** Task inputs follows **

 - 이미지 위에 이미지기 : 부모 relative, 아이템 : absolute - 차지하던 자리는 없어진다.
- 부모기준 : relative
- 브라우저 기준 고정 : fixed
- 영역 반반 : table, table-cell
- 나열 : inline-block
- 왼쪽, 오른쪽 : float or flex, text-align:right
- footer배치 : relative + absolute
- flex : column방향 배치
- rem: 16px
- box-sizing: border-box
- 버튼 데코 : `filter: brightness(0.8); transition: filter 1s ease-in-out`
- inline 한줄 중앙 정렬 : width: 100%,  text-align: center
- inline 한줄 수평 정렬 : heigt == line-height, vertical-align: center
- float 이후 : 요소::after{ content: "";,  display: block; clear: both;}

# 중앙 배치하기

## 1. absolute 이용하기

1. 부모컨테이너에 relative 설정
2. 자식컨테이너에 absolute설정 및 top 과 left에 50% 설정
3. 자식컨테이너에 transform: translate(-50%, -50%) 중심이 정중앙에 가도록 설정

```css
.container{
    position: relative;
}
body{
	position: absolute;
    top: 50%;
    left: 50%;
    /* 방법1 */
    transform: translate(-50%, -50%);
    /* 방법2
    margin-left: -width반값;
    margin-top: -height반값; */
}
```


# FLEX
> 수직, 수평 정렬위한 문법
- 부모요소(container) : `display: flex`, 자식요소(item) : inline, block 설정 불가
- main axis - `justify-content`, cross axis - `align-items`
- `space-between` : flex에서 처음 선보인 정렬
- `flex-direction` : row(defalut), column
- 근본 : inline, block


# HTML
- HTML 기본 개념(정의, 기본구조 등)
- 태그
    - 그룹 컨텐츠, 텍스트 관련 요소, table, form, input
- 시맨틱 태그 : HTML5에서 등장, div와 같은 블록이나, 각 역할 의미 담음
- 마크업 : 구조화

** End of Task inputs **

Write down, word for word, the lines above from the one containing "brightness(0.8); transition: filter" through the one containing "2. 자식컨테이너에 absolute설정 및 top 과 left에 50% 설정", both ends included.

=== The completed task ===
- 버튼 데코 : `filter: brightness(0.8); transition: filter 1s ease-in-out`
- inline 한줄 중앙 정렬 : width: 100%,  text-align: center
- inline 한줄 수평 정렬 : heigt == line-height, vertical-align: center
- float 이후 : 요소::after{ content: "";,  display: block; clear: both;}

# 중앙 배치하기

## 1. absolute 이용하기

1. 부모컨테이너에 relative 설정
2. 자식컨테이너에 absolute설정 및 top 과 left에 50% 설정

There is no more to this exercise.